# RECORDS SUPPLIED:
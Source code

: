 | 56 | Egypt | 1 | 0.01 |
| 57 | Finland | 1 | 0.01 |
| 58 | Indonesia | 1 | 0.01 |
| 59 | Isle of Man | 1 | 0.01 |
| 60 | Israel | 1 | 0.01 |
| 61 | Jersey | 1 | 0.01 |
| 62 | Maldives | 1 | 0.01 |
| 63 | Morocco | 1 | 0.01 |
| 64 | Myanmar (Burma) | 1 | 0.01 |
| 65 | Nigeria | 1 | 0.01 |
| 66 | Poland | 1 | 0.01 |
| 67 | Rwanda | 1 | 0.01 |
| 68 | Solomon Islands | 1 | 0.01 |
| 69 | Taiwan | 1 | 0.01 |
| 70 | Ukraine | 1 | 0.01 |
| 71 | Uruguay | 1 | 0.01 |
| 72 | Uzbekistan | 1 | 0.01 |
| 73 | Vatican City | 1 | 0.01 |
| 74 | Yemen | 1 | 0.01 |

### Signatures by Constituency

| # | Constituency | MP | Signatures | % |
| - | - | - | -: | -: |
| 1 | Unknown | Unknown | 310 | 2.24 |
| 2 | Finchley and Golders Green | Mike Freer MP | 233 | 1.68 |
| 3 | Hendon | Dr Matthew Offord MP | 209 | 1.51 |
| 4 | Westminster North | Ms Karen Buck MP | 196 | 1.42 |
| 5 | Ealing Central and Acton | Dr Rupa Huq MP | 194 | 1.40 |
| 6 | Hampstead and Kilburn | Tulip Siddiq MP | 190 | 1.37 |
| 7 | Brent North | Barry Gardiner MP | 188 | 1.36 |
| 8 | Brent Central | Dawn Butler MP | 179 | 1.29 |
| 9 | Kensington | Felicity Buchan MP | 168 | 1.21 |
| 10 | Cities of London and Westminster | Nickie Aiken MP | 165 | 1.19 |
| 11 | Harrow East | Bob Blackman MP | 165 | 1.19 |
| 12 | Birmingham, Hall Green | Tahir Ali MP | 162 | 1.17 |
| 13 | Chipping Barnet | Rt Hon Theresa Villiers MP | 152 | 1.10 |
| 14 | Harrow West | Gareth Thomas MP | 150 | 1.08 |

# THE TASK:
Copy each line of the data that contains the word "Signatures", leaving the other lines out.

# TASK RESULT:
### Signatures by Constituency
| # | Constituency | MP | Signatures | % |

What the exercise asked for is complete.